MUNA BARAT, SULTRAMEDIA — Kobaran api melanda salah satu gedung SMK Negeri 2 Muna Barat di Desa Tondasi, Kecamatan Tiworo Utara, Jumat sore (18/9/2026).
Gedung sekolah tersebut dilalap si jago merah hingga hangus terbakar dengan kerugian ditaksir mencapai ratusan juta rupiah.
Api pertama kali terlihat oleh sejumlah siswa. Kepanikan pun langsung terjadi. Siti Nur Aminah, salah satu tenaga pendidik, spontan meminta pertolongan warga sekitar.
Upaya pemadaman awal dilakukan secara gotong royong oleh guru, siswa, dan masyarakat. Barang-barang dari ruangan di sebelah titik api juga sempat dievakuasi agar tidak ikut terbakar.
Petugas Pemadam Kebakaran baru tiba sekitar pukul 17.10 WITA. Sekitar 20 menit kemudian, tepatnya pukul 17.30 WITA, api berhasil dijinakkan. Namun karena air di mobil Damkar habis, warga kembali membantu memadamkan sisa bara dan asap hingga situasi benar-benar aman.
Kepala SMKN 2 Muna Barat, Dumaria Santia Dewi, membenarkan kejadian tersebut. Ia menjelaskan gedung yang terbakar dulunya pernah difungsikan sebagai laboratorium kimia.

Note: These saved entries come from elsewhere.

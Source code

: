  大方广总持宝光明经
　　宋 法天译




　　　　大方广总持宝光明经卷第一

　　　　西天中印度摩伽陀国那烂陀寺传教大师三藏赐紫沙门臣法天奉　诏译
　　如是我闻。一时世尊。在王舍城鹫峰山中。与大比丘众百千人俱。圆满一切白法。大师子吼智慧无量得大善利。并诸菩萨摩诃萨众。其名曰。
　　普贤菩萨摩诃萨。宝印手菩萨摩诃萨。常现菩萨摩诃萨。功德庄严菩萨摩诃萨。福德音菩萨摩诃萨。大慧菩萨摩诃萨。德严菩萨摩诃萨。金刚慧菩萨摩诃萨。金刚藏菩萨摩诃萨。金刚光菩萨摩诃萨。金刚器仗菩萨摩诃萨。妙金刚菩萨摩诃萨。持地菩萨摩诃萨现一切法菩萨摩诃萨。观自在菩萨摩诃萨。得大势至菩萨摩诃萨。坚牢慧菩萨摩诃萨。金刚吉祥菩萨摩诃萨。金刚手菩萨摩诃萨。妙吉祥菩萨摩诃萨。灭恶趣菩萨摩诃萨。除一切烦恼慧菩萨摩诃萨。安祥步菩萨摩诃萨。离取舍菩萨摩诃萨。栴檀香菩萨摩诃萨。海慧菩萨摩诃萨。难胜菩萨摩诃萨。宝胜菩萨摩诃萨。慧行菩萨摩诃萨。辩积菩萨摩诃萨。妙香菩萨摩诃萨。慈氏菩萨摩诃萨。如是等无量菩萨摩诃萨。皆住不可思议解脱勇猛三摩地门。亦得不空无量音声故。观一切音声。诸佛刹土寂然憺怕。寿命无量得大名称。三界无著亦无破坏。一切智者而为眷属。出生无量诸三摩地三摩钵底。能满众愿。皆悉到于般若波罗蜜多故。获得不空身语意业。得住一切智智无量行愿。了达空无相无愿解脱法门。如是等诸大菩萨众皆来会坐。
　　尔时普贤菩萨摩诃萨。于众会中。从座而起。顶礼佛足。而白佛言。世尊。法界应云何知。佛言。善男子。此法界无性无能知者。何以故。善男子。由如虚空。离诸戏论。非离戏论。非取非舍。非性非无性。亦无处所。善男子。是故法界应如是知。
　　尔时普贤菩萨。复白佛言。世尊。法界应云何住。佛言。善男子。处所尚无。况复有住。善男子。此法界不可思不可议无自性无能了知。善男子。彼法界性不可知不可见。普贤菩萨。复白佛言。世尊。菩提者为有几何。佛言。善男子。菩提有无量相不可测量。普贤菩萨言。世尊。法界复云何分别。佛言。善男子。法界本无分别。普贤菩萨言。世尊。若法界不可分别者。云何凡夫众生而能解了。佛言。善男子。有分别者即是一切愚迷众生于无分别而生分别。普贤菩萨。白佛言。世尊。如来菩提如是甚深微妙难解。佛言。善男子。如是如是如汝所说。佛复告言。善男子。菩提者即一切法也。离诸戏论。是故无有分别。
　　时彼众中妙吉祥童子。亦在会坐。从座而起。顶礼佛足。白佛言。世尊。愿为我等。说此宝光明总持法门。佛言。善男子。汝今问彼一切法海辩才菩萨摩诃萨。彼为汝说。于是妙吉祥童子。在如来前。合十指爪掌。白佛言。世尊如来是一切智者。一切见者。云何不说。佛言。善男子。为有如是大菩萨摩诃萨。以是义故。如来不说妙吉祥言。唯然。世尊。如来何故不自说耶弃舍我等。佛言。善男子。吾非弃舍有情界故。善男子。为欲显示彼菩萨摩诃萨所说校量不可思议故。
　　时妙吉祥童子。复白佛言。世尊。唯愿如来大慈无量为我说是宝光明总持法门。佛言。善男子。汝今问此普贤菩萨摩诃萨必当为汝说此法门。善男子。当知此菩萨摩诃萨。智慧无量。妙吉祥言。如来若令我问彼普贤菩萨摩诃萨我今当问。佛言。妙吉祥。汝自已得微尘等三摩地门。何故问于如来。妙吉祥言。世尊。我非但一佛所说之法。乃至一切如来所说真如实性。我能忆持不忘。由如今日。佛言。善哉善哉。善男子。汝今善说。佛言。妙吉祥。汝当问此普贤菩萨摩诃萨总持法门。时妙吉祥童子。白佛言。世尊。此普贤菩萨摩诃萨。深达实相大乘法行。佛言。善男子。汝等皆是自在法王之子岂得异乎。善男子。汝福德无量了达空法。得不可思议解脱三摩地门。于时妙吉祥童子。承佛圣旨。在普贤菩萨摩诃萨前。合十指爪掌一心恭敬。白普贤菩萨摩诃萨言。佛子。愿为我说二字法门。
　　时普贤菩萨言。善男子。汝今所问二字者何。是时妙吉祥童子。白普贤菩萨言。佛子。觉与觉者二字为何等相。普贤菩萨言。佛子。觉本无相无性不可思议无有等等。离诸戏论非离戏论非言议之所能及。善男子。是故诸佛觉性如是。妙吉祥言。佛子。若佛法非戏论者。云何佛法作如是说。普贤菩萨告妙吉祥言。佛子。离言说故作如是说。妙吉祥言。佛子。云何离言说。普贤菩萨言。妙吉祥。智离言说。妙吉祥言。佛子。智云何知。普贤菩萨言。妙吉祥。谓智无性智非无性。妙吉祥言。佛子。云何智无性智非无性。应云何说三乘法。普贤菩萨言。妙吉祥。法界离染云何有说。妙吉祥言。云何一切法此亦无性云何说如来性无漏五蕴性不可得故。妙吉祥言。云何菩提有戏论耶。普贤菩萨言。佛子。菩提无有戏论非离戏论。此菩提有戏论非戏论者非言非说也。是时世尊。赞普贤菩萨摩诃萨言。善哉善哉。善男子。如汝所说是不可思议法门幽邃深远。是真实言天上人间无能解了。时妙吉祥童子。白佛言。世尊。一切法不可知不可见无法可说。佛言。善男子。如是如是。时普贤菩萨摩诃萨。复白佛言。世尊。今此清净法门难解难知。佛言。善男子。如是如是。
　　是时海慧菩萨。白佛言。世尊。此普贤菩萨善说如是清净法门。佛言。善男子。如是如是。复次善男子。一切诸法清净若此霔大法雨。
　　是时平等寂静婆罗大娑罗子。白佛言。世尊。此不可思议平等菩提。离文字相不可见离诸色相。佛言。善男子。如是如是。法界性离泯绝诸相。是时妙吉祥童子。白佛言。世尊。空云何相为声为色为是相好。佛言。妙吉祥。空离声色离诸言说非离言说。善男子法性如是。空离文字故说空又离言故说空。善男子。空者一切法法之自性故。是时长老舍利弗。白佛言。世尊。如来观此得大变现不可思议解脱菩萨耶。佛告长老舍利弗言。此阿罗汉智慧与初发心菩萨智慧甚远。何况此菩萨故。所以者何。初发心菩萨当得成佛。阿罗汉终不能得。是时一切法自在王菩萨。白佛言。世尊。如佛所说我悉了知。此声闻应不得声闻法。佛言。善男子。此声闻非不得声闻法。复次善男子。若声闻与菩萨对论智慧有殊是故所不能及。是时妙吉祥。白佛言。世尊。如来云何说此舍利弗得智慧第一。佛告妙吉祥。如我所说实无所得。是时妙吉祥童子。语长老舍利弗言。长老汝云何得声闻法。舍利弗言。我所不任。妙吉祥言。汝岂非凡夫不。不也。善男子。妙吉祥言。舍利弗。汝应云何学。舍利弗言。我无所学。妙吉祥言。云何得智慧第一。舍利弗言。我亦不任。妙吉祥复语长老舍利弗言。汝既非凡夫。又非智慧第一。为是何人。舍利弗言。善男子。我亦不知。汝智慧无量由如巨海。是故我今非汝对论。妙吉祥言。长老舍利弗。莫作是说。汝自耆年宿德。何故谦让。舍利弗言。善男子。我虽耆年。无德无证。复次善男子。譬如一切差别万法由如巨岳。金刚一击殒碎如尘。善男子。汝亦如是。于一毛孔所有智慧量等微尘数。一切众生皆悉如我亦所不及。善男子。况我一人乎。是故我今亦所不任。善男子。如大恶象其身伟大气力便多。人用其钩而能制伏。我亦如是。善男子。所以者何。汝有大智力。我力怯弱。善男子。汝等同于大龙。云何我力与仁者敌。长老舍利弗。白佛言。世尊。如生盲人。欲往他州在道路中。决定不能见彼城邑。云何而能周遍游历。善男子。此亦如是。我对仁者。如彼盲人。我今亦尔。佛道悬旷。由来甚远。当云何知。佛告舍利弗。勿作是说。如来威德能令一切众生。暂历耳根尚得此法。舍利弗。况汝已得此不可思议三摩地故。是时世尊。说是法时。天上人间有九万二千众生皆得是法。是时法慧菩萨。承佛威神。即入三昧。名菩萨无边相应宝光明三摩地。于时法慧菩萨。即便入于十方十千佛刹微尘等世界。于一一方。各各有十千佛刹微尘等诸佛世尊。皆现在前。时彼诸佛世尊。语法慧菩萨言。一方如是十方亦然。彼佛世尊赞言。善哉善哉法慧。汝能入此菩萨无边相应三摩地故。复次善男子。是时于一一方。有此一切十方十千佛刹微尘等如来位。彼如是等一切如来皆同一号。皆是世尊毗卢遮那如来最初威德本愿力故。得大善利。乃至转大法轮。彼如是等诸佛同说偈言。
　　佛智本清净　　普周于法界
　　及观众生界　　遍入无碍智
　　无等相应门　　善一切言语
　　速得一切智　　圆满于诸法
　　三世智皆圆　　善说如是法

Sejumlah inventaris sekolah ikut musnah, seperti meja kursi, lemari, dispenser, kipas angin, karpet hingga perlengkapan komputer milik guru.
Total kerugian sementara ditaksir mencapai ratusan juta rupiah. Data detail masih dalam proses pendataan. Beruntung, tidak ada guru maupun siswa yang menjadi korban.
Hal senada disampaikan Kepala Desa Tondasi, Ruslan. Ia melihat langsung warga bahu-membahu memadamkan api dengan alat seadanya. Asap tebal sempat terlihat dari kejauhan.
“Saya dapat laporan langsung. Warga dan anak-anak sekolah sama-sama turun padamkan api,” ujar Ruslan.
Hingga berita ini diturunkan, penyebab kebakaran belum dapat dipastikan. Pihak sekolah bersama aparat terkait masih melakukan pendataan dan penyelidikan lebih lanjut.